Record excerpts:
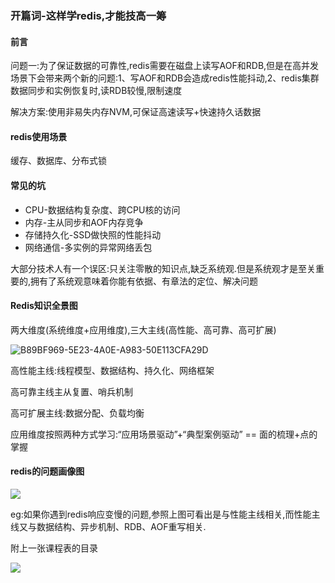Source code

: ### 开篇词-这样学redis,才能技高一筹

#### 前言

问题一:为了保证数据的可靠性,redis需要在磁盘上读写AOF和RDB,但是在高并发场景下会带来两个新的问题:1、写AOF和RDB会造成redis性能抖动,2、redis集群数据同步和实例恢复时,读RDB较慢,限制速度

解决方案:使用非易失内存NVM,可保证高速读写+快速持久话数据



#### redis使用场景

缓存、数据库、分布式锁



#### 常见的坑

- CPU-数据结构复杂度、跨CPU核的访问
- 内存-主从同步和AOF内存竞争
- 存储持久化-SSD做快照的性能抖动
- 网络通信-多实例的异常网络丢包



大部分技术人有一个误区:只关注零散的知识点,缺乏系统观.但是系统观才是至关重要的,拥有了系统观意味着你能有依据、有章法的定位、解决问题

#### Redis知识全景图

两大维度(系统维度+应用维度),三大主线(高性能、高可靠、高可扩展)

![B89BF969-5E23-4A0E-A983-50E113CFA29D](/Users/zhouyang/Pictures/B89BF969-5E23-4A0E-A983-50E113CFA29D.png)

高性能主线:线程模型、数据结构、持久化、网络框架

高可靠主线主从复置、哨兵机制

高可扩展主线:数据分配、负载均衡



应用维度按照两种方式学习:“应用场景驱动”+“典型案例驱动” == 面的梳理+点的掌握

#### redis的问题画像图

![](/Users/zhouyang/Pictures/A6CC124F-133C-461D-8CAE-46265CDCF40D.png)

eg:如果你遇到redis响应变慢的问题,参照上图可看出是与性能主线相关,而性能主线又与数据结构、异步机制、RDB、AOF重写相关.



附上一张课程表的目录

![](/Users/zhouyang/Pictures/836603FC-4C5C-4B62-9050-D5B6086F03C7.png)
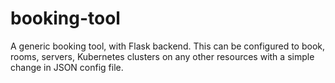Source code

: # booking-tool
A generic booking tool, with Flask backend. This can be configured to book, rooms, servers, Kubernetes clusters on any other resources with a simple change in JSON config file. 
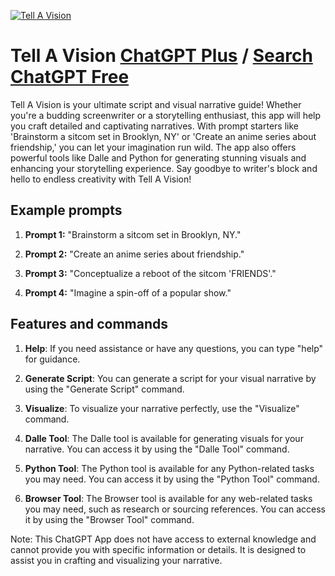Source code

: 
[![Tell A Vision](https://files.oaiusercontent.com/file-wnnudU4kDtAwysTgZLo5Pr2Q?se=2123-10-17T18%3A40%3A28Z&sp=r&sv=2021-08-06&sr=b&rscc=max-age%3D31536000%2C%20immutable&rscd=attachment%3B%20filename%3D6bb4b9c0-818e-4d73-8835-8b93f97bc58a.png&sig=qS4aAUj/dte9Fn%2BgC5s1NKA/DUP4PY0%2BiK8HKYb/Y4A%3D)](https://chat.openai.com/g/g-LzGVo6vRb-tell-a-vision)

# Tell A Vision [ChatGPT Plus](https://chat.openai.com/g/g-LzGVo6vRb-tell-a-vision) / [Search ChatGPT Free](https://gptcall.net/index.html#/?search=Tell%20A%20Vision)

Tell A Vision is your ultimate script and visual narrative guide! Whether you're a budding screenwriter or a storytelling enthusiast, this app will help you craft detailed and captivating narratives. With prompt starters like 'Brainstorm a sitcom set in Brooklyn, NY' or 'Create an anime series about friendship,' you can let your imagination run wild. The app also offers powerful tools like Dalle and Python for generating stunning visuals and enhancing your storytelling experience. Say goodbye to writer's block and hello to endless creativity with Tell A Vision!

## Example prompts

1. **Prompt 1:** "Brainstorm a sitcom set in Brooklyn, NY."

2. **Prompt 2:** "Create an anime series about friendship."

3. **Prompt 3:** "Conceptualize a reboot of the sitcom 'FRIENDS'."

4. **Prompt 4:** "Imagine a spin-off of a popular show."

## Features and commands

1. **Help**: If you need assistance or have any questions, you can type "help" for guidance.

2. **Generate Script**: You can generate a script for your visual narrative by using the "Generate Script" command.

3. **Visualize**: To visualize your narrative perfectly, use the "Visualize" command.

4. **Dalle Tool**: The Dalle tool is available for generating visuals for your narrative. You can access it by using the "Dalle Tool" command.

5. **Python Tool**: The Python tool is available for any Python-related tasks you may need. You can access it by using the "Python Tool" command.

6. **Browser Tool**: The Browser tool is available for any web-related tasks you may need, such as research or sourcing references. You can access it by using the "Browser Tool" command.

Note: This ChatGPT App does not have access to external knowledge and cannot provide you with specific information or details. It is designed to assist you in crafting and visualizing your narrative.


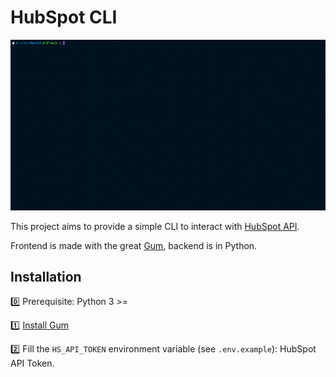 # HubSpot CLI

![demo](misc/demo.gif)

This project aims to provide a simple CLI to interact with [HubSpot API](https://www.hubspot.com/).

Frontend is made with the great [Gum](https://github.com/charmbracelet/gum), backend is in Python.

## Installation

0️⃣ Prerequisite: Python 3 >=

1️⃣ [Install Gum](https://github.com/charmbracelet/gum?tab=readme-ov-file#installation)

2️⃣ Fill the `HS_API_TOKEN` environment variable (see `.env.example`): HubSpot API Token.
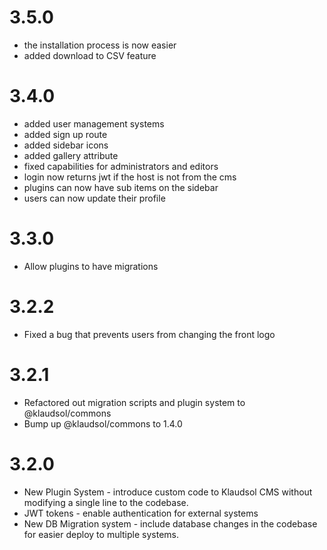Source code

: # 3.5.0
* the installation process is now easier 
* added download to CSV feature

# 3.4.0
* added user management systems
* added sign up route
* added sidebar icons
* added gallery attribute
* fixed capabilities for administrators and editors
* login now returns jwt if the host is not from the cms
* plugins can now have sub items on the sidebar
* users can now update their profile

# 3.3.0
* Allow plugins to have migrations 

# 3.2.2
* Fixed a bug that prevents users from changing the front logo

# 3.2.1
* Refactored out migration scripts and plugin system to @klaudsol/commons
* Bump up @klaudsol/commons to 1.4.0

# 3.2.0
* New Plugin System - introduce custom code to Klaudsol CMS without modifying a single line to the codebase.
* JWT tokens - enable authentication for external systems
* New DB Migration system - include database changes in the codebase for easier deploy to multiple systems.
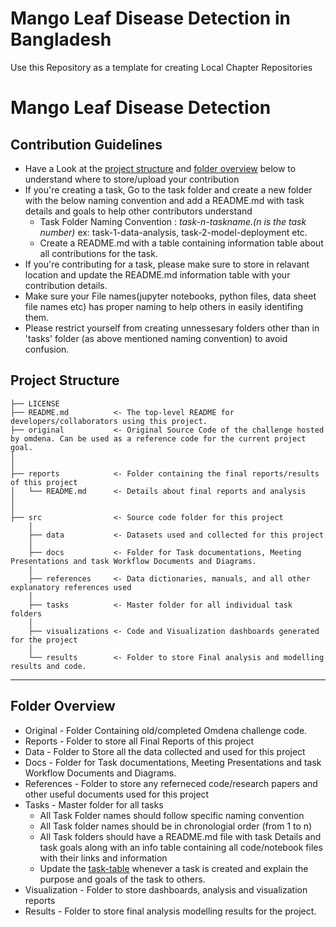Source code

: # Mango Leaf Disease Detection in Bangladesh
Use this Repository as a template for creating Local Chapter Repositories


# Mango Leaf Disease Detection 


## Contribution Guidelines
- Have a Look at the [project structure](#project-structure) and [folder overview](#folder-overview) below to understand where to store/upload your contribution
- If you're creating a task, Go to the task folder and create a new folder with the below naming convention and add a README.md with task details and goals to help other contributors understand
    - Task Folder Naming Convention : _task-n-taskname.(n is the task number)_  ex: task-1-data-analysis, task-2-model-deployment etc.
    - Create a README.md with a table containing information table about all contributions for the task.
- If you're contributing for a task, please make sure to store in relavant location and update the README.md information table with your contribution details.
- Make sure your File names(jupyter notebooks, python files, data sheet file names etc) has proper naming to help others in easily identifing them.
- Please restrict yourself from creating unnessesary folders other than in 'tasks' folder (as above mentioned naming convention) to avoid confusion. 

## Project Structure

    ├── LICENSE
    ├── README.md          <- The top-level README for developers/collaborators using this project.
    ├── original           <- Original Source Code of the challenge hosted by omdena. Can be used as a reference code for the current project goal.
    │ 
    │
    ├── reports            <- Folder containing the final reports/results of this project
    │   └── README.md      <- Details about final reports and analysis
    │ 
    │   
    ├── src                <- Source code folder for this project
        │
        ├── data           <- Datasets used and collected for this project
        │   
        ├── docs           <- Folder for Task documentations, Meeting Presentations and task Workflow Documents and Diagrams.
        │
        ├── references     <- Data dictionaries, manuals, and all other explanatory references used 
        │
        ├── tasks          <- Master folder for all individual task folders
        │
        ├── visualizations <- Code and Visualization dashboards generated for the project
        │
        └── results        <- Folder to store Final analysis and modelling results and code.
--------

## Folder Overview

- Original          - Folder Containing old/completed Omdena challenge code.
- Reports           - Folder to store all Final Reports of this project
- Data              - Folder to Store all the data collected and used for this project 
- Docs              - Folder for Task documentations, Meeting Presentations and task Workflow Documents and Diagrams.
- References        - Folder to store any referneced code/research papers and other useful documents used for this project
- Tasks             - Master folder for all tasks
  - All Task Folder names should follow specific naming convention
  - All Task folder names should be in chronologial order (from 1 to n)
  - All Task folders should have a README.md file with task Details and task goals along with an info table containing all code/notebook files with their links and information
  - Update the [task-table](./src/tasks/README.md#task-table) whenever a task is created and explain the purpose and goals of the task to others.
- Visualization     - Folder to store dashboards, analysis and visualization reports
- Results           - Folder to store final analysis modelling results for the project.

To do: The reply should hold only the lines of the listing above starting at the line containing "current project goal." and ending at the line containing "for all tasks", exactly as written.

Result below:
    ├── original           <- Original Source Code of the challenge hosted by omdena. Can be used as a reference code for the current project goal.
    │ 
    │
    ├── reports            <- Folder containing the final reports/results of this project
    │   └── README.md      <- Details about final reports and analysis
    │ 
    │   
    ├── src                <- Source code folder for this project
        │
        ├── data           <- Datasets used and collected for this project
        │   
        ├── docs           <- Folder for Task documentations, Meeting Presentations and task Workflow Documents and Diagrams.
        │
        ├── references     <- Data dictionaries, manuals, and all other explanatory references used 
        │
        ├── tasks          <- Master folder for all individual task folders
        │
        ├── visualizations <- Code and Visualization dashboards generated for the project
        │
        └── results        <- Folder to store Final analysis and modelling results and code.
--------

## Folder Overview

- Original          - Folder Containing old/completed Omdena challenge code.
- Reports           - Folder to store all Final Reports of this project
- Data              - Folder to Store all the data collected and used for this project 
- Docs              - Folder for Task documentations, Meeting Presentations and task Workflow Documents and Diagrams.
- References        - Folder to store any referneced code/research papers and other useful documents used for this project
- Tasks             - Master folder for all tasks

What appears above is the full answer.